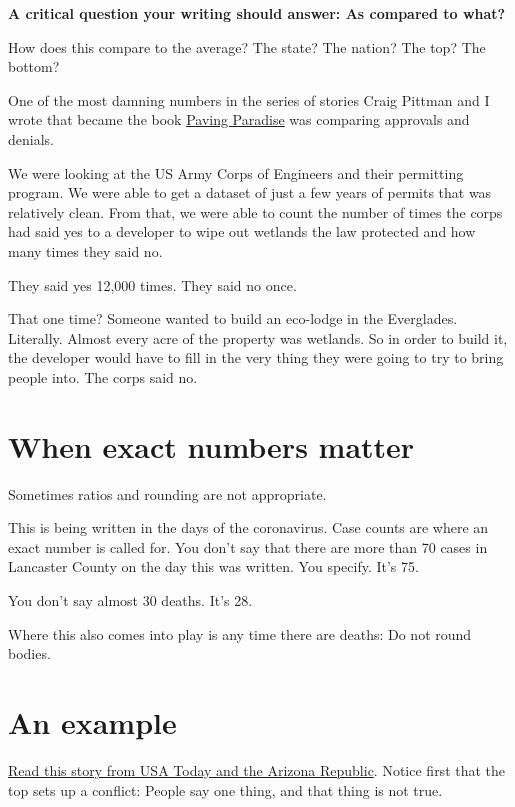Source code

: \documentclass[
  letterpaper,
  DIV=11,
  numbers=noendperiod]{scrreprt}
\begin{document}
\textbf{A critical question your writing should answer: As compared to
what?}

How does this compare to the average? The state? The nation? The top?
The bottom?

One of the most damning numbers in the series of stories Craig Pittman
and I wrote that became the book
\href{https://www.amazon.com/Paving-Paradise-Floridas-Vanishing-Wetlands-ebook/dp/B004HZXZCE}{Paving
Paradise} was comparing approvals and denials.

We were looking at the US Army Corps of Engineers and their permitting
program. We were able to get a dataset of just a few years of permits
that was relatively clean. From that, we were able to count the number
of times the corps had said yes to a developer to wipe out wetlands the
law protected and how many times they said no.

They said yes 12,000 times. They said no once.

That one time? Someone wanted to build an eco-lodge in the Everglades.
Literally. Almost every acre of the property was wetlands. So in order
to build it, the developer would have to fill in the very thing they
were going to try to bring people into. The corps said no.

\hypertarget{when-exact-numbers-matter}{%
\section{When exact numbers matter}\label{when-exact-numbers-matter}}

Sometimes ratios and rounding are not appropriate.

This is being written in the days of the coronavirus. Case counts are
where an exact number is called for. You don't say that there are more
than 70 cases in Lancaster County on the day this was written. You
specify. It's 75.

You don't say almost 30 deaths. It's 28.

Where this also comes into play is any time there are deaths: Do not
round bodies.

\hypertarget{an-example}{%
\section{An example}\label{an-example}}

\href{https://www.azcentral.com/in-depth/news/local/arizona-wildfires/2019/07/22/wildfire-risks-more-than-500-spots-have-greater-hazard-than-paradise/1434502001/}{Read
this story from USA Today and the Arizona Republic}. Notice first that
the top sets up a conflict: People say one thing, and that thing is not
true.
\end{document}
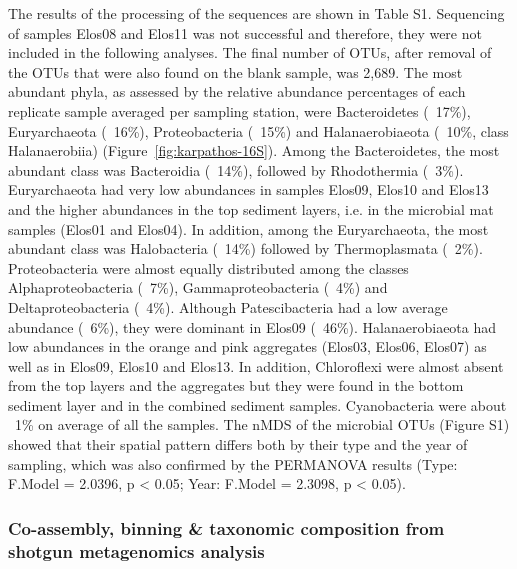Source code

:    The results of the processing of the sequences are shown in Table S1. 
   Sequencing of samples Elos08 and Elos11 was not successful and therefore, they were not included in the following analyses. 
   The final number of OTUs, after removal of the OTUs that were also found on the blank sample, was 2,689. 
   The most abundant phyla, as assessed by the relative abundance percentages of each replicate sample averaged per sampling station, were Bacteroidetes (~17\%), 
   Euryarchaeota (~16\%), Proteobacteria (~15\%) and Halanaerobiaeota (~10\%, class Halanaerobiia) (Figure~\ref{fig:karpathos-16S}). 
   Among the Bacteroidetes, the most abundant class was Bacteroidia (~14\%), followed by Rhodothermia (~3\%). 
   Euryarchaeota had very low abundances in samples Elos09, Elos10 and Elos13 and the higher abundances in the top sediment layers, i.e. in the microbial mat samples (Elos01 and Elos04). 
   In addition, among the Euryarchaeota, the most abundant class was Halobacteria (~14\%) followed by Thermoplasmata (~2\%). 
   Proteobacteria were almost equally distributed among the classes Alphaproteobacteria (~7\%), Gammaproteobacteria (~4\%) and Deltaproteobacteria (~4\%). 
   Although Patescibacteria had a low average abundance (~6\%), they were dominant in Elos09 (~46\%). 
   Halanaerobiaeota had low abundances in the orange and pink aggregates (Elos03, Elos06, Elos07) as well as in Elos09, Elos10 and Elos13. 
   In addition, Chloroflexi were almost absent from the top layers and the aggregates but they were found in the bottom sediment layer and in the combined sediment samples. 
   Cyanobacteria were about ~1\% on average of all the samples. 
   The nMDS of the microbial OTUs (Figure S1) showed that their spatial pattern differs both by their type and the year of sampling, which was also confirmed by the PERMANOVA results (Type: F.Model = 2.0396, p < 0.05; Year: F.Model = 2.3098, p < 0.05).


\subsubsection*{Co-assembly, binning \& taxonomic composition from shotgun metagenomics analysis}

*Aim of the task:* How many lines of the records contain "said"? Answer with the number only.

*Answer section:* 4